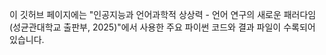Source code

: 이 깃허브 페이지에는 "인공지능과 언어과학적 상상력 - 언어 연구의 새로운 패러다임(성균관대학교 출판부, 2025)"에서 사용한 주요 파이썬 코드와 결과 파일이 수록되어 있습니다.

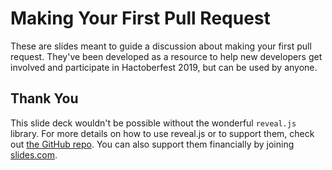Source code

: # Making Your First Pull Request

These are slides meant to guide a discussion about making your first pull request. They've been developed as a resource to help new developers get involved and participate in Hactoberfest 2019, but can be used by anyone.

## Thank You

This slide deck wouldn't be possible without the wonderful `reveal.js` library. For more details on how to use reveal.js or to support them, check out [the GitHub repo](https://github.com/hakimel/reveal.js/). You can also support them financially by joining [slides.com](https://slides.com).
::::::
Lines containing the string "slides": report how many there are in the material above, and nothing more.

2